Le personnage principal, le commandant Lucius de Geer, est un haut fonctionnaire de l'administration du Proconsul. Il est secondé par son fidèle homme de main, Costar, son chauffeur Mario et sa gouvernante donna Emilia. Il vit dans un appartement situé sur les hauteurs du Palais, la Volière, avec son chat Alamouth. Il est profondément acquis à la conception de l'État et de l'homme défendues par le Proconsul, mais il n'a plus aucun espoir en une victoire. Pire, il estime que les dirigeants de son camp se comportent parfois de manière aussi basse et machiavélique que ceux du camp adverse. Pour ces raisons, il se réfugie dans la métaphysique, la poésie et les arts, en compagnie de ses amis le peintre Halder, l'écrivain Ortner et le philosophe Serner. Il se laisse volontiers dominer par ses sentiments et ses émotions, ce qui inquiète sérieusement son supérieur hiérarchique direct, le Chef, dit aussi le Général. Celui-ci continue pourtant à le charger de missions de la plus haute importance, souvent diplomatiques mais parfois aussi militaires.

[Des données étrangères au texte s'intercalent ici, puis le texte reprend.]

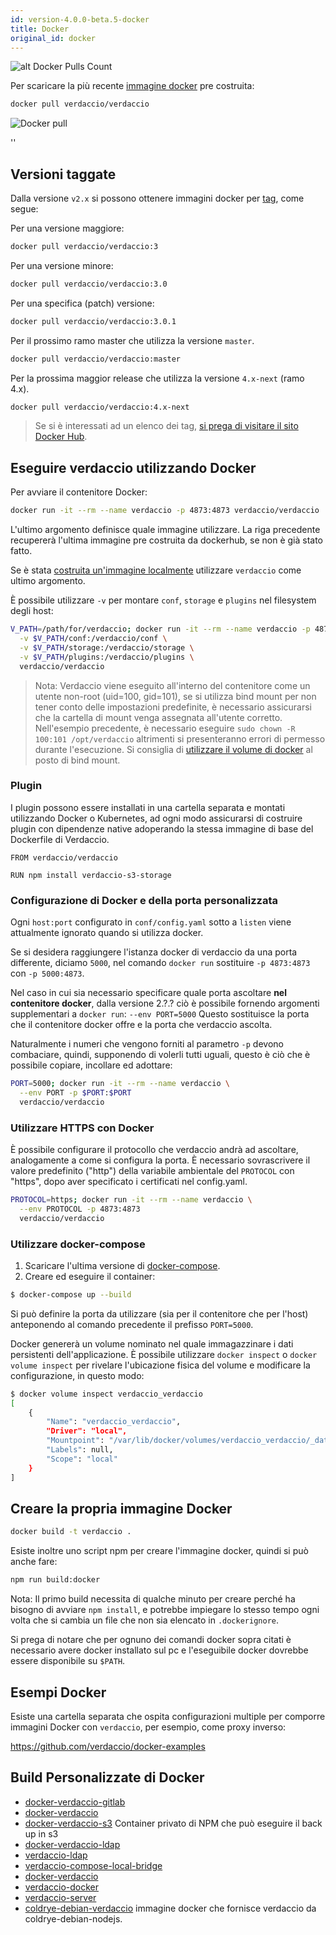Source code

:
 ```yaml
---
id: version-4.0.0-beta.5-docker
title: Docker
original_id: docker
---
```


![alt Docker Pulls Count](http://dockeri.co/image/verdaccio/verdaccio "Docker Pulls Count")

Per scaricare la più recente [immagine docker](https://hub.docker.com/r/verdaccio/verdaccio/) pre costruita:

```bash
docker pull verdaccio/verdaccio
```

![Docker pull](assets/docker_verdaccio.gif)

<div id="codefund">''</div>

## Versioni taggate

Dalla versione `v2.x` si possono ottenere immagini docker per [tag](https://hub.docker.com/r/verdaccio/verdaccio/tags/), come segue:

Per una versione maggiore:

```bash
docker pull verdaccio/verdaccio:3
```

Per una versione minore:

```bash
docker pull verdaccio/verdaccio:3.0
```

Per una specifica (patch) versione:

```bash
docker pull verdaccio/verdaccio:3.0.1
```

Per il prossimo ramo master che utilizza la versione `master`.

```bash
docker pull verdaccio/verdaccio:master
```

Per la prossima maggior release che utilizza la versione `4.x-next` (ramo 4.x).

```bash
docker pull verdaccio/verdaccio:4.x-next
```

> Se si è interessati ad un elenco dei tag, [ si prega di visitare il sito Docker Hub](https://hub.docker.com/r/verdaccio/verdaccio/tags/).

## Eseguire verdaccio utilizzando Docker

Per avviare il contenitore Docker:

```bash
docker run -it --rm --name verdaccio -p 4873:4873 verdaccio/verdaccio
```

L'ultimo argomento definisce quale immagine utilizzare. La riga precedente recupererà l'ultima immagine pre costruita da dockerhub, se non è già stato fatto.

Se è stata [costruita un'immagine localmente](#build-your-own-docker-image) utilizzare `verdaccio` come ultimo argomento.

È possibile utilizzare `-v` per montare `conf`, `storage` e `plugins` nel filesystem degli host:

```bash
V_PATH=/path/for/verdaccio; docker run -it --rm --name verdaccio -p 4873:4873 \
  -v $V_PATH/conf:/verdaccio/conf \
  -v $V_PATH/storage:/verdaccio/storage \
  -v $V_PATH/plugins:/verdaccio/plugins \
  verdaccio/verdaccio
```

> Nota: Verdaccio viene eseguito all'interno del contenitore come un utente non-root (uid=100, gid=101), se si utilizza bind mount per non tener conto delle impostazioni predefinite, è necessario assicurarsi che la cartella di mount venga assegnata all'utente corretto. Nell'esempio precedente, è necessario eseguire `sudo chown -R 100:101 /opt/verdaccio` altrimenti si presenteranno errori di permesso durante l'esecuzione. Si consiglia di [utilizzare il volume di docker](https://docs.docker.com/storage/volumes/) al posto di bind mount.

### Plugin

I plugin possono essere installati in una cartella separata e montati utilizzando Docker o Kubernetes, ad ogni modo assicurarsi di costruire plugin con dipendenze native adoperando la stessa immagine di base del Dockerfile di Verdaccio.

```docker
FROM verdaccio/verdaccio

RUN npm install verdaccio-s3-storage
```

### Configurazione di Docker e della porta personalizzata

Ogni `host:port` configurato in `conf/config.yaml` sotto a `listen` viene attualmente ignorato quando si utilizza docker.

Se si desidera raggiungere l'istanza docker di verdaccio da una porta differente, diciamo `5000`, nel comando `docker run` sostituire `-p 4873:4873` con `-p 5000:4873`.

Nel caso in cui sia necessario specificare quale porta ascoltare **nel contenitore docker**, dalla versione 2.?.? ciò è possibile fornendo argomenti supplementari a `docker run`: `--env PORT=5000` Questo sostituisce la porta che il contenitore docker offre e la porta che verdaccio ascolta.

Naturalmente i numeri che vengono forniti al parametro `-p` devono combaciare, quindi, supponendo di volerli tutti uguali, questo è ciò che è possibile copiare, incollare ed adottare:

```bash
PORT=5000; docker run -it --rm --name verdaccio \
  --env PORT -p $PORT:$PORT
  verdaccio/verdaccio
```

### Utilizzare HTTPS con Docker

È possibile configurare il protocollo che verdaccio andrà ad ascoltare, analogamente a come si configura la porta. È necessario sovrascrivere il valore predefinito ("http") della variabile ambientale del `PROTOCOL` con "https", dopo aver specificato i certificati nel config.yaml.

```bash
PROTOCOL=https; docker run -it --rm --name verdaccio \
  --env PROTOCOL -p 4873:4873
  verdaccio/verdaccio
```

### Utilizzare docker-compose

1. Scaricare l'ultima versione di [docker-compose](https://github.com/docker/compose).
2. Creare ed eseguire il container:

```bash
$ docker-compose up --build
```

Si può definire la porta da utilizzare (sia per il contenitore che per l'host) anteponendo al comando precedente il prefisso `PORT=5000`.

Docker genererà un volume nominato nel quale immagazzinare i dati persistenti dell'applicazione. È possibile utilizzare `docker inspect` o `docker volume inspect` per rivelare l'ubicazione fisica del volume e modificare la configurazione, in questo modo:

```bash
$ docker volume inspect verdaccio_verdaccio
[
    {
        "Name": "verdaccio_verdaccio",
        "Driver": "local",
        "Mountpoint": "/var/lib/docker/volumes/verdaccio_verdaccio/_data",
        "Labels": null,
        "Scope": "local"
    }
]

```

## Creare la propria immagine Docker

```bash
docker build -t verdaccio .
```

Esiste inoltre uno script npm per creare l'immagine docker, quindi si può anche fare:

```bash
npm run build:docker
```

Nota: Il primo build necessita di qualche minuto per creare perché ha bisogno di avviare `npm install`, e potrebbe impiegare lo stesso tempo ogni volta che si cambia un file che non sia elencato in `.dockerignore`.

Si prega di notare che per ognuno dei comandi docker sopra citati è necessario avere docker installato sul pc e l'eseguibile docker dovrebbe essere disponibile su `$PATH`.

## Esempi Docker

Esiste una cartella separata che ospita configurazioni multiple per comporre immagini Docker con `verdaccio`, per esempio, come proxy inverso:

<https://github.com/verdaccio/docker-examples>

## Build Personalizzate di Docker

* [docker-verdaccio-gitlab](https://github.com/snics/docker-verdaccio-gitlab)
* [docker-verdaccio](https://github.com/deployable/docker-verdaccio)
* [docker-verdaccio-s3](https://github.com/asynchrony/docker-verdaccio-s3) Container privato di NPM che può eseguire il back up in s3
* [docker-verdaccio-ldap](https://github.com/snadn/docker-verdaccio-ldap)
* [verdaccio-ldap](https://github.com/nathantreid/verdaccio-ldap)
* [verdaccio-compose-local-bridge](https://github.com/shingtoli/verdaccio-compose-local-bridge)
* [docker-verdaccio](https://github.com/Global-Solutions/docker-verdaccio)
* [verdaccio-docker](https://github.com/idahobean/verdaccio-docker)
* [verdaccio-server](https://github.com/andru255/verdaccio-server)
* [coldrye-debian-verdaccio](https://github.com/coldrye-docker/coldrye-debian-verdaccio) immagine docker che fornisce verdaccio da coldrye-debian-nodejs.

Lors d'une émeute, Lucius sauve la vie de Boudour Péri, une jeune fille, qu'il va plus tard revoir et avec qui il va commencer une étrange relation, Elle est la fille d'une mère norvégienne et d'un maroquinier issu de la communauté parsi, importante dans la ville. Ensemble ils vont vivre une expérience psychotrope, lors de la Nuit du laurier.

Peu de temps après, au cours d'une mission militaire de type coup de main (ou commando) particulièrement dangereuse, Lucius commet une faute grave qui entraîne sa chute en disgrâce.

En accord avec ses supérieurs, il décide donc d'aller rejoindre le Régent, qui, dans des contrées lointaines et mystérieuses (Au-delà des Hespérides), prépare patiemment une nouvelle élite, « formée par la souffrance ». Un étrange Pilote bleu vient les chercher en fusée intersidérale, lui et Boudour Péri qu'il vient d'épouser.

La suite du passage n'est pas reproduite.